--- TASK MATERIAL Enclosed Below ---

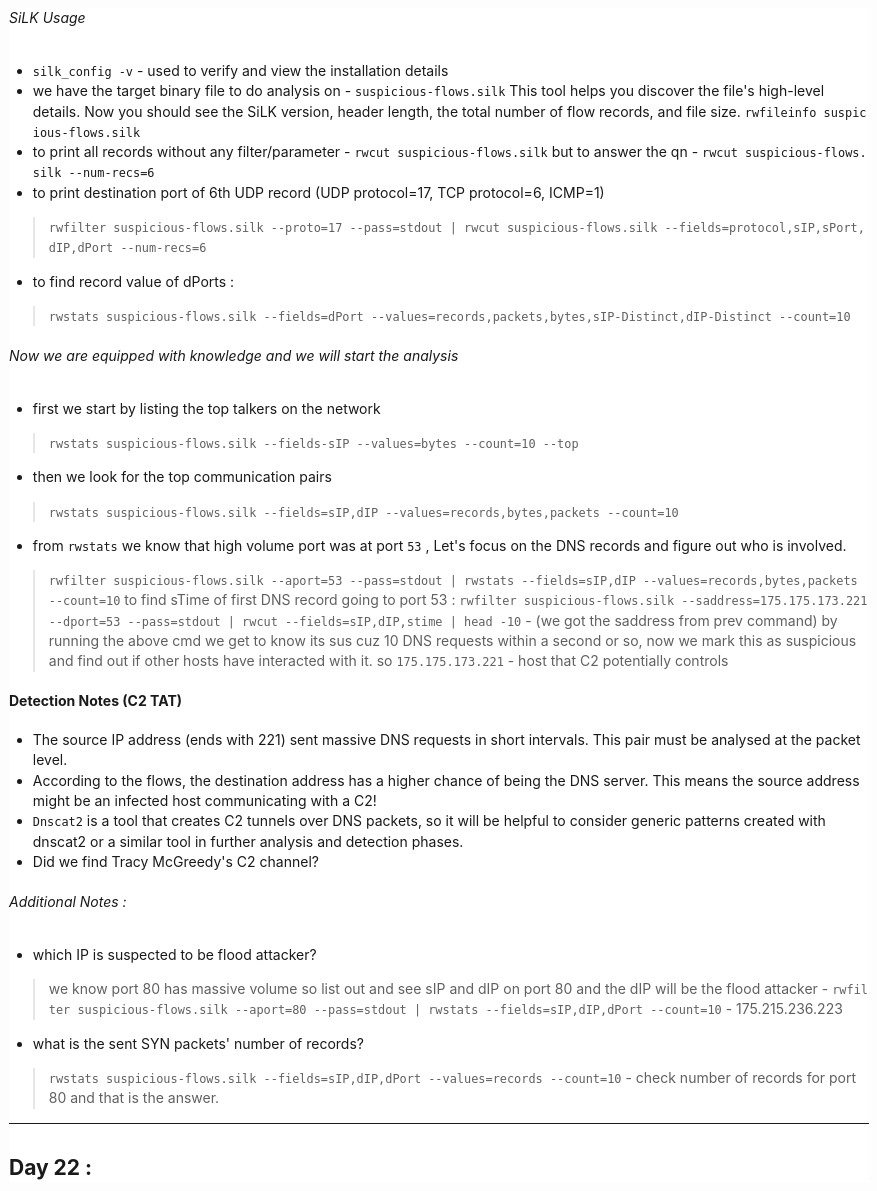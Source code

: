 ###### SiLK Usage
- `silk_config -v` - used to verify and view the installation details
- we have the target binary file to do analysis on - `suspicious-flows.silk` 
	This tool helps you discover the file's high-level details. Now you should see the SiLK version, header length, the total number of flow records, and file size.
	`rwfileinfo suspicious-flows.silk`
- to print all records without any filter/parameter - `rwcut suspicious-flows.silk`
	but to answer the qn - `rwcut suspicious-flows.silk --num-recs=6`
- to print destination port of 6th UDP record (UDP protocol=17, TCP protocol=6, ICMP=1)
>`rwfilter suspicious-flows.silk --proto=17 --pass=stdout | rwcut suspicious-flows.silk --fields=protocol,sIP,sPort,dIP,dPort --num-recs=6` 

- to find record value of dPorts :
> `rwstats suspicious-flows.silk --fields=dPort --values=records,packets,bytes,sIP-Distinct,dIP-Distinct --count=10`

###### Now we are equipped with knowledge and we will start the analysis
- first we start by listing the top talkers on the network 
> `rwstats suspicious-flows.silk --fields-sIP --values=bytes --count=10 --top`
- then we look for the top communication pairs
> `rwstats suspicious-flows.silk --fields=sIP,dIP --values=records,bytes,packets --count=10`
- from `rwstats` we know that high volume port was at port `53` , Let's focus on the DNS records and figure out who is involved.
> `rwfilter suspicious-flows.silk --aport=53 --pass=stdout | rwstats --fields=sIP,dIP --values=records,bytes,packets --count=10` 
> to find sTime of first DNS record going to port 53 :
> `rwfilter suspicious-flows.silk --saddress=175.175.173.221 --dport=53 --pass=stdout | rwcut --fields=sIP,dIP,stime | head -10` - (we got the saddress from prev command)
>by running the above cmd we get to know its sus cuz 10 DNS requests within a second or so, now we mark this as suspicious and find out if other hosts have interacted with it.
>so `175.175.173.221` - host that C2 potentially controls

#### Detection Notes (C2 TAT)

- The source IP address (ends with 221) sent massive DNS requests in short intervals. This pair must be analysed at the packet level.  
- According to the flows, the destination address has a higher chance of being the DNS server. This means the source address might be an infected host communicating with a C2!
- `Dnscat2` is a tool that creates C2 tunnels over DNS packets, so it will be helpful to consider generic patterns created with dnscat2 or a similar tool in further analysis and detection phases.
- Did we find Tracy McGreedy's C2 channel?

###### Additional Notes :
- which IP is suspected to be flood attacker?
> we know port 80 has massive volume so list out and see sIP and dIP on port 80 and the dIP will be the flood attacker - `rwfilter suspicious-flows.silk --aport=80 --pass=stdout | rwstats --fields=sIP,dIP,dPort --count=10` - 175.215.236.223
- what is the sent SYN packets' number of records?
> `rwstats suspicious-flows.silk --fields=sIP,dIP,dPort --values=records --count=10` - check number of records for port 80 and that is the answer.
---
## Day 22 :
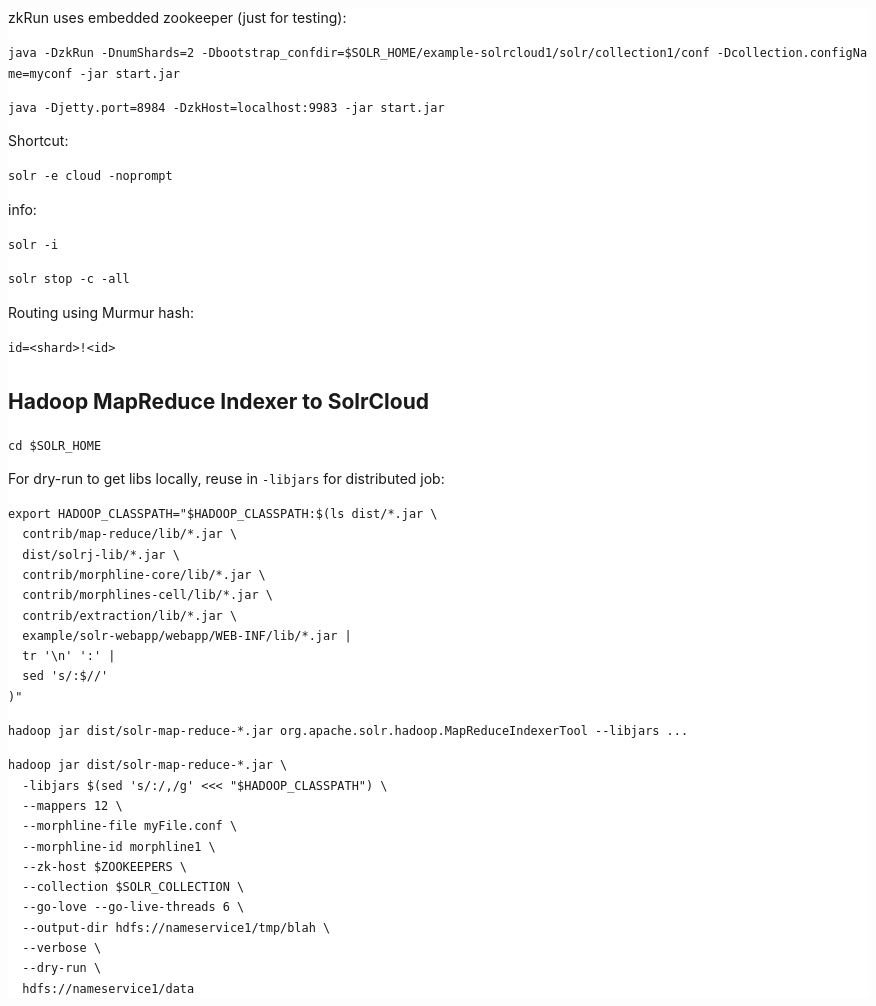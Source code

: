 zkRun uses embedded zookeeper (just for testing):

```shell
java -DzkRun -DnumShards=2 -Dbootstrap_confdir=$SOLR_HOME/example-solrcloud1/solr/collection1/conf -Dcollection.configName=myconf -jar start.jar
```

```shell
java -Djetty.port=8984 -DzkHost=localhost:9983 -jar start.jar
```

Shortcut:

```shell
solr -e cloud -noprompt
```

info:

```shell
solr -i
```

```shell
solr stop -c -all
```

Routing using Murmur hash:

```none
id=<shard>!<id>
```

## Hadoop MapReduce Indexer to SolrCloud

```shell
cd $SOLR_HOME
```

For dry-run to get libs locally, reuse in `-libjars` for distributed job:

```shell
export HADOOP_CLASSPATH="$HADOOP_CLASSPATH:$(ls dist/*.jar \
  contrib/map-reduce/lib/*.jar \
  dist/solrj-lib/*.jar \
  contrib/morphline-core/lib/*.jar \
  contrib/morphlines-cell/lib/*.jar \
  contrib/extraction/lib/*.jar \
  example/solr-webapp/webapp/WEB-INF/lib/*.jar |
  tr '\n' ':' |
  sed 's/:$//'
)"
```

```shell
hadoop jar dist/solr-map-reduce-*.jar org.apache.solr.hadoop.MapReduceIndexerTool --libjars ...
```

```shell
hadoop jar dist/solr-map-reduce-*.jar \
  -libjars $(sed 's/:/,/g' <<< "$HADOOP_CLASSPATH") \
  --mappers 12 \
  --morphline-file myFile.conf \
  --morphline-id morphline1 \
  --zk-host $ZOOKEEPERS \
  --collection $SOLR_COLLECTION \
  --go-love --go-live-threads 6 \
  --output-dir hdfs://nameservice1/tmp/blah \
  --verbose \
  --dry-run \
  hdfs://nameservice1/data
```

--- End of Enclosed TASK MATERIAL ---

◆ **TASK GOAL**
Every line above that includes the word "bytes" should be listed.

◆ **REPLY TO THE EXERCISE**
> `rwstats suspicious-flows.silk --fields=dPort --values=records,packets,bytes,sIP-Distinct,dIP-Distinct --count=10`
> `rwstats suspicious-flows.silk --fields-sIP --values=bytes --count=10 --top`
> `rwstats suspicious-flows.silk --fields=sIP,dIP --values=records,bytes,packets --count=10`
> `rwfilter suspicious-flows.silk --aport=53 --pass=stdout | rwstats --fields=sIP,dIP --values=records,bytes,packets --count=10` 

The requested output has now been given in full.